The records that follow are to be repeated exactly, with the pictures removed.

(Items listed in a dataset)
::::
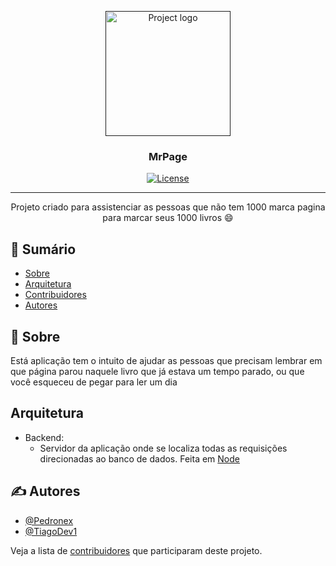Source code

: <p align="center">
  <a href="" rel="noopener">
 <img width=200px height=200px src="https://imgur.com/RqpIwwM.png" alt="Project logo"></a>
</p>

<h3 align="center">MrPage</h3>

<div align="center">

[![License](https://img.shields.io/badge/license-MIT-blue.svg)](/LICENSE)

</div>

---

<p align="center">Projeto criado para assistenciar as pessoas que não tem 1000 marca pagina para marcar seus 1000 livros 😄
    <br> 
</p>

## 📝 Sumário

- [Sobre](#about)
- [Arquitetura](#pattern)
- [Contribuidores](../CONTRIBUTING.md)
- [Autores](#authors)

## 🧐 Sobre <a name = "about"></a>

Está aplicação tem o intuito de ajudar as pessoas que precisam lembrar em que página parou naquele livro que já estava um tempo parado, ou
que você esqueceu de pegar para ler um dia

## Arquitetura <a name = "pattern"></a>

- Backend:
  - Servidor da aplicação onde se localiza todas as requisições direcionadas ao banco de dados. Feita em [Node](https://nodejs.org/en/)

## ✍️ Autores <a name = "authors"></a>

- [@Pedronex](https://github.com/Pedronex)
- [@TiagoDev1](https://github.com/TiagoDev1)

Veja a lista de [contribuidores](https://github.com/Pedronex/Help-Pet/contributors) que participaram deste projeto.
::::
# [Answer below]
Source code

: <p align="center">
  <a href="" rel="noopener">
 <img width=200px height=200px src="https://imgur.com/RqpIwwM.png" alt="Project logo"></a>
</p>

<h3 align="center">MrPage</h3>

<div align="center">

[![License](https://img.shields.io/badge/license-MIT-blue.svg)](/LICENSE)

</div>

---

<p align="center">Projeto criado para assistenciar as pessoas que não tem 1000 marca pagina para marcar seus 1000 livros 😄
    <br> 
</p>

## 📝 Sumário

- [Sobre](#about)
- [Arquitetura](#pattern)
- [Contribuidores](../CONTRIBUTING.md)
- [Autores](#authors)

## 🧐 Sobre <a name = "about"></a>

Está aplicação tem o intuito de ajudar as pessoas que precisam lembrar em que página parou naquele livro que já estava um tempo parado, ou
que você esqueceu de pegar para ler um dia

## Arquitetura <a name = "pattern"></a>

- Backend:
  - Servidor da aplicação onde se localiza todas as requisições direcionadas ao banco de dados. Feita em [Node](https://nodejs.org/en/)

## ✍️ Autores <a name = "authors"></a>

- [@Pedronex](https://github.com/Pedronex)
- [@TiagoDev1](https://github.com/TiagoDev1)

Veja a lista de [contribuidores](https://github.com/Pedronex/Help-Pet/contributors) que participaram deste projeto.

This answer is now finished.